What were the biggest challenges or gaps at the time? How have those changed or been addressed during the past decade?
Major gaps existed in at least two areas.
First, there were major gaps in the science. There were fundamental gaps in basic research as well as in applied science with regard to vaccines, diagnostics, and therapeutics to respond to unexpected infectious disease emergencies.
Second, we did not have a clear public health response system in place for handling unexpected public health emergencies. Before, we were completely dependent upon pharmaceutical companies, which based their strategies on products for which there were predictable markets. The challenge was getting industry to invest in biomedical countermeasures for public health threats with unpredictable timelines.

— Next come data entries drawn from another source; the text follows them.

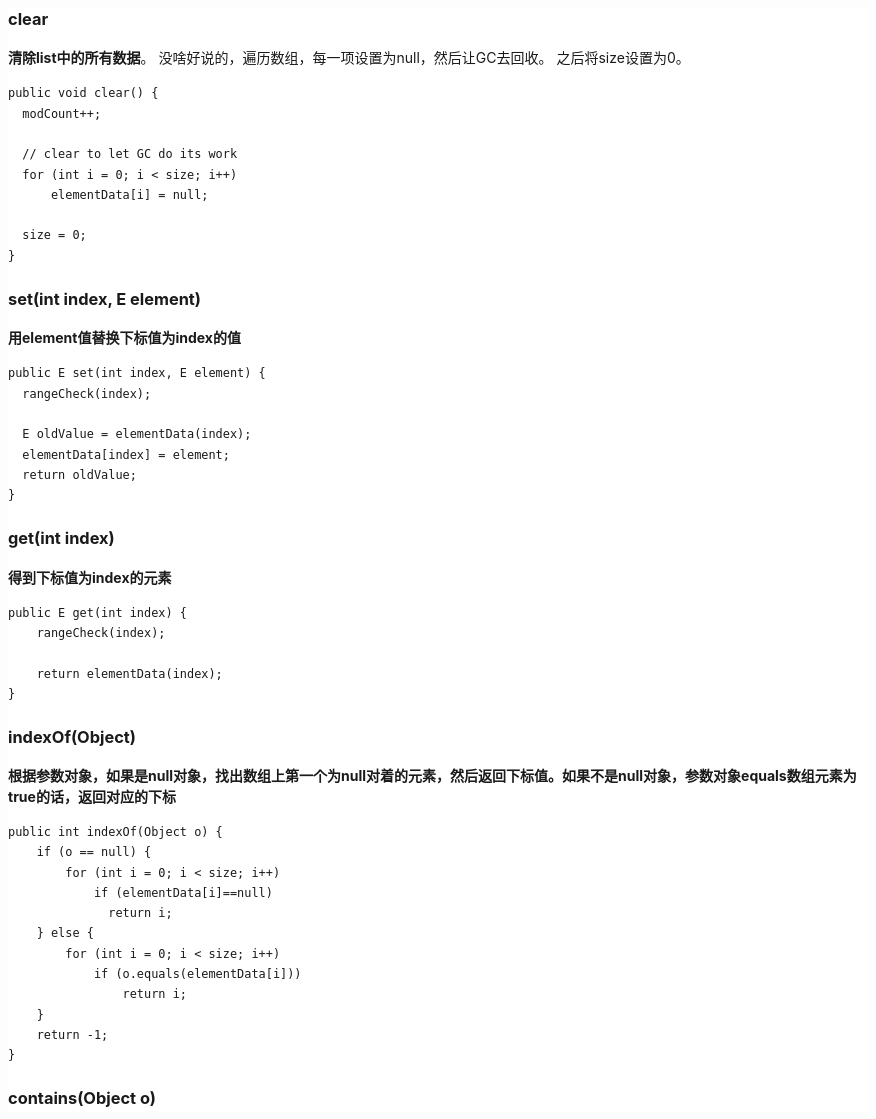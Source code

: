 ### clear ###

**清除list中的所有数据**。 没啥好说的，遍历数组，每一项设置为null，然后让GC去回收。 之后将size设置为0。

    public void clear() {
      modCount++;

      // clear to let GC do its work
      for (int i = 0; i < size; i++)
          elementData[i] = null;

      size = 0;
    }

### set(int index, E element) ###

**用element值替换下标值为index的值**

    public E set(int index, E element) {
      rangeCheck(index);

      E oldValue = elementData(index);
      elementData[index] = element;
      return oldValue;
    }

### get(int index) ###

**得到下标值为index的元素**

    public E get(int index) {
        rangeCheck(index);

        return elementData(index);
    }

### indexOf(Object) ###

**根据参数对象，如果是null对象，找出数组上第一个为null对着的元素，然后返回下标值。如果不是null对象，参数对象equals数组元素为true的话，返回对应的下标**

    public int indexOf(Object o) {
        if (o == null) {
            for (int i = 0; i < size; i++)
                if (elementData[i]==null)
                  return i;
        } else {
            for (int i = 0; i < size; i++)
                if (o.equals(elementData[i]))
                    return i;
        }
        return -1;
    }
  

### contains(Object o) ###
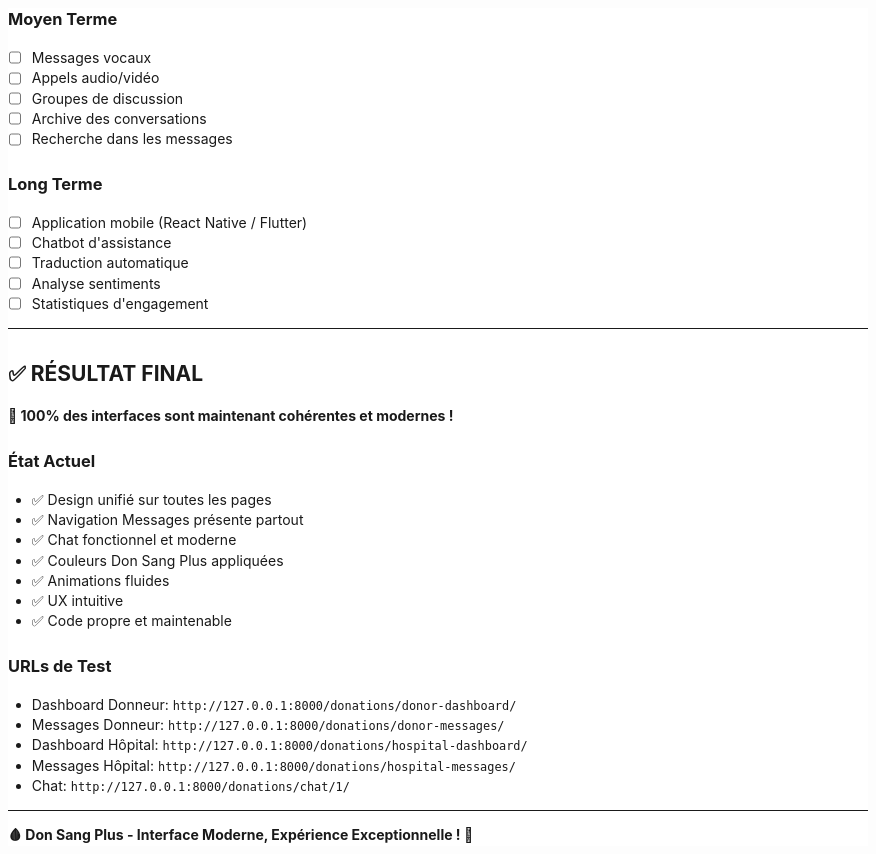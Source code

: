 ### Moyen Terme
- [ ] Messages vocaux
- [ ] Appels audio/vidéo
- [ ] Groupes de discussion
- [ ] Archive des conversations
- [ ] Recherche dans les messages

### Long Terme
- [ ] Application mobile (React Native / Flutter)
- [ ] Chatbot d'assistance
- [ ] Traduction automatique
- [ ] Analyse sentiments
- [ ] Statistiques d'engagement

---

## ✅ RÉSULTAT FINAL

**🎉 100% des interfaces sont maintenant cohérentes et modernes !**

### État Actuel
- ✅ Design unifié sur toutes les pages
- ✅ Navigation Messages présente partout
- ✅ Chat fonctionnel et moderne
- ✅ Couleurs Don Sang Plus appliquées
- ✅ Animations fluides
- ✅ UX intuitive
- ✅ Code propre et maintenable

### URLs de Test
- Dashboard Donneur: `http://127.0.0.1:8000/donations/donor-dashboard/`
- Messages Donneur: `http://127.0.0.1:8000/donations/donor-messages/`
- Dashboard Hôpital: `http://127.0.0.1:8000/donations/hospital-dashboard/`
- Messages Hôpital: `http://127.0.0.1:8000/donations/hospital-messages/`
- Chat: `http://127.0.0.1:8000/donations/chat/1/`

---

**🩸 Don Sang Plus - Interface Moderne, Expérience Exceptionnelle ! 💪**
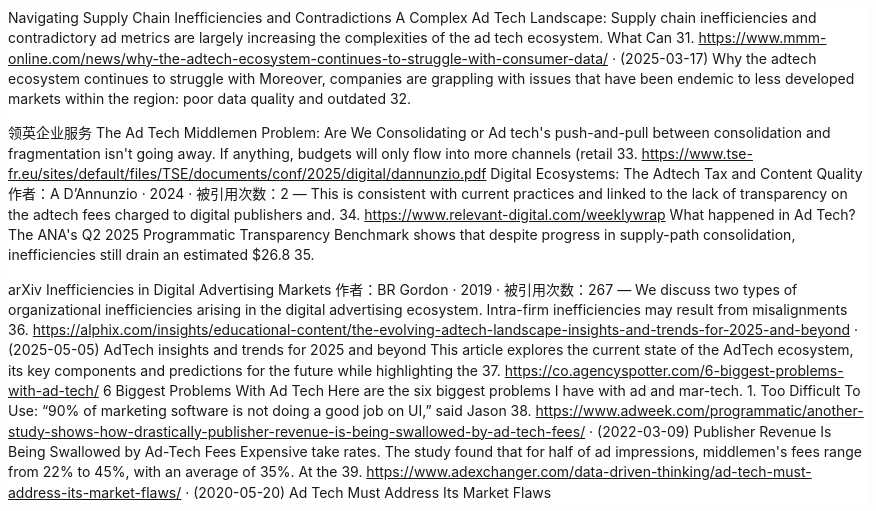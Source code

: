 Navigating Supply Chain Inefficiencies and Contradictions
A Complex Ad Tech Landscape: Supply chain inefficiencies and contradictory ad metrics are largely increasing the complexities of the ad tech ecosystem. What Can
31.
https://www.mmm-online.com/news/why-the-adtech-ecosystem-continues-to-struggle-with-consumer-data/
·
(2025-03-17)
Why the adtech ecosystem continues to struggle with
Moreover, companies are grappling with issues that have been endemic to less developed markets within the region: poor data quality and outdated
32.

领英企业服务
The Ad Tech Middlemen Problem: Are We Consolidating or
Ad tech's push-and-pull between consolidation and fragmentation isn't going away. If anything, budgets will only flow into more channels (retail
33.
https://www.tse-fr.eu/sites/default/files/TSE/documents/conf/2025/digital/dannunzio.pdf
Digital Ecosystems: The Adtech Tax and Content Quality
作者：A D’Annunzio · 2024 · 被引用次数：2 — This is consistent with current practices and linked to the lack of transparency on the adtech fees charged to digital publishers and.
34.
https://www.relevant-digital.com/weeklywrap
What happened in Ad Tech?
The ANA's Q2 2025 Programmatic Transparency Benchmark shows that despite progress in supply-path consolidation, inefficiencies still drain an estimated $26.8
35.

arXiv
Inefficiencies in Digital Advertising Markets
作者：BR Gordon · 2019 · 被引用次数：267 — We discuss two types of organizational inefficiencies arising in the digital advertising ecosystem. Intra-firm inefficiencies may result from misalignments
36.
https://alphix.com/insights/educational-content/the-evolving-adtech-landscape-insights-and-trends-for-2025-and-beyond
·
(2025-05-05)
AdTech insights and trends for 2025 and beyond
This article explores the current state of the AdTech ecosystem, its key components and predictions for the future while highlighting the
37.
https://co.agencyspotter.com/6-biggest-problems-with-ad-tech/
6 Biggest Problems With Ad Tech
Here are the six biggest problems I have with ad and mar-tech. 1. Too Difficult To Use: “90% of marketing software is not doing a good job on UI,” said Jason
38.
https://www.adweek.com/programmatic/another-study-shows-how-drastically-publisher-revenue-is-being-swallowed-by-ad-tech-fees/
·
(2022-03-09)
Publisher Revenue Is Being Swallowed by Ad-Tech Fees
Expensive take rates. The study found that for half of ad impressions, middlemen's fees range from 22% to 45%, with an average of 35%. At the
39.
https://www.adexchanger.com/data-driven-thinking/ad-tech-must-address-its-market-flaws/
·
(2020-05-20)
Ad Tech Must Address Its Market Flaws
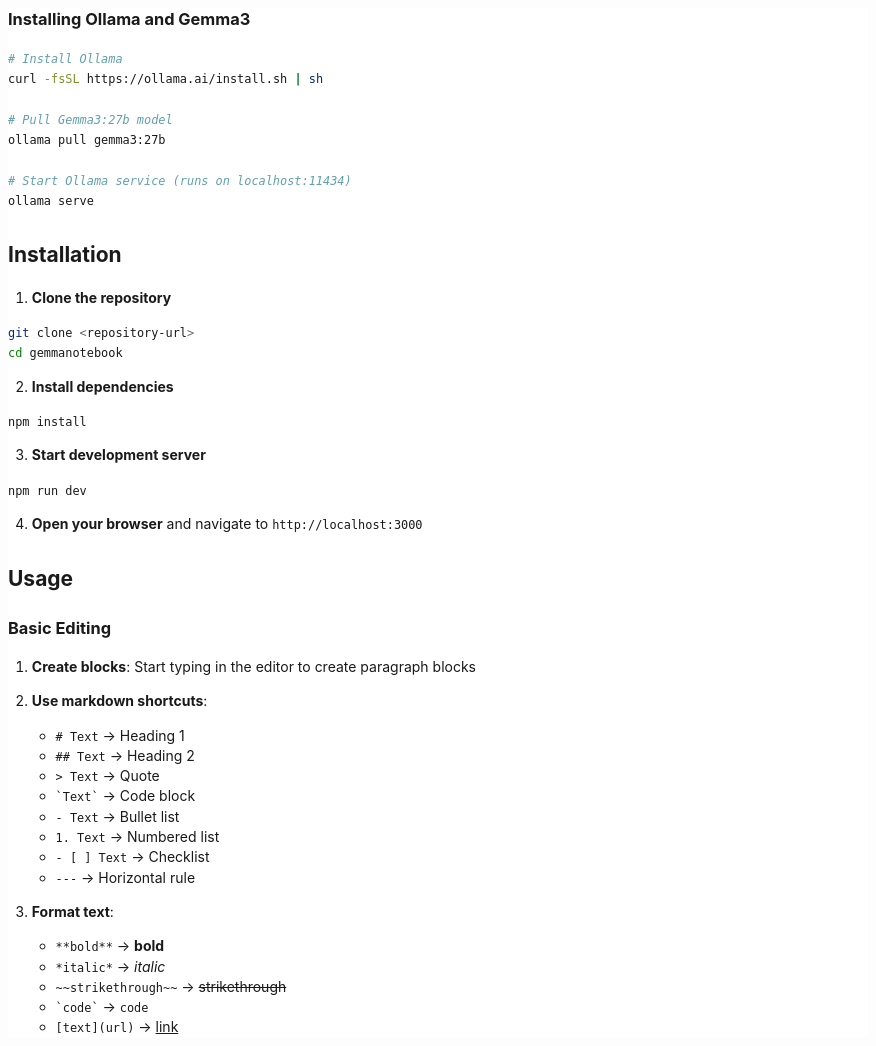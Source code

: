 ### Installing Ollama and Gemma3

```bash
# Install Ollama
curl -fsSL https://ollama.ai/install.sh | sh

# Pull Gemma3:27b model
ollama pull gemma3:27b

# Start Ollama service (runs on localhost:11434)
ollama serve
```

## Installation

1. **Clone the repository**
```bash
git clone <repository-url>
cd gemmanotebook
```

2. **Install dependencies**
```bash
npm install
```

3. **Start development server**
```bash
npm run dev
```

4. **Open your browser** and navigate to `http://localhost:3000`

## Usage

### Basic Editing

1. **Create blocks**: Start typing in the editor to create paragraph blocks
2. **Use markdown shortcuts**:
   - `# Text` → Heading 1
   - `## Text` → Heading 2
   - `> Text` → Quote
   - ``` `Text` ``` → Code block
   - `- Text` → Bullet list
   - `1. Text` → Numbered list
   - `- [ ] Text` → Checklist
   - `---` → Horizontal rule

3. **Format text**:
   - `**bold**` → **bold**
   - `*italic*` → *italic*
   - `~~strikethrough~~` → ~~strikethrough~~
   - `` `code` `` → `code`
   - `[text](url)` → [link](url)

Since the anthrax attacks, we have made substantial and wise investments to address these gaps. Selected examples include:
- The NIAID National Biocontainment Laboratories (NBLs) and Regional Biocontainment Laboratories (RBLs) provide high-level biocontainment facilities for research on biodefense and emerging infectious diseases. The biosafety labs also are available in the event of a bioterrorism or infectious disease emergency to assist national, state, and local public health efforts.
- The NIAID Regional Centers of Excellence (RCE) for Biodefense and Emerging Infectious Diseases supports research focused on countering threats from bioterror agents and naturally emerging infectious diseases. Each Center is comprised of a consortium of universities and research institutions serving a specific geographical region.
- The Biomedical Advanced Research and Development Authority (BARDA), within the HHS Office of the Assistant Secretary for Preparedness and Response, helps address the need for chemical, biological, radiological and nuclear (CBRN) countermeasures by assisting the development and purchase of vaccines, therapeutics, and diagnostics for public health emergencies.
- Project BioShield, managed by BARDA, helps enable procurement and advanced development of medical countermeasures for CBRN agents, as well as for pandemic influenza and other emerging infectious diseases. BARDA also manages the Public Health Emergency Medical Countermeasures Enterprise (PHEMCE).
- The NIAID Concept Acceleration Program (CAP) enables coordination of teams of scientific, medical and product development experts to guide investigators working on multi-use medical products for biodefense, drug resistance and emerging diseases with the goal of nurturing promising concepts that might otherwise not be pursued.
If there were another anthrax attack today, how would the response be different from 2001?
Things are very different today. Without question, if there were another anthrax attack today, our response would be significantly more coordinated. Today we have the Office of the Assistant Secretary for Preparedness and Response (ASPR), a major component of HHS. The title of this office reflects something we did not have before, a “preparedness and response” focus. Now we have a coordinated multi-agency effort that is plugged into the intelligence community, the Department of Homeland Security and, importantly, the scientific community. To underscore this point, the 2009 influenza pandemic demonstrated a substantially more coordinated public health response than we experienced after the anthrax attacks.
What are the biggest threats and challenges to bioterrorism preparedness today?
The biggest threat to bioterrorism preparedness today is complacency. If a health threat does not happen, be it naturally occurring or deliberate, we tend to make it a lower priority. The worst thing we can do is to make something a priority after it happens. After it happens is too late; you are playing catch-up. Preparedness for a threat must be a priority before it happens.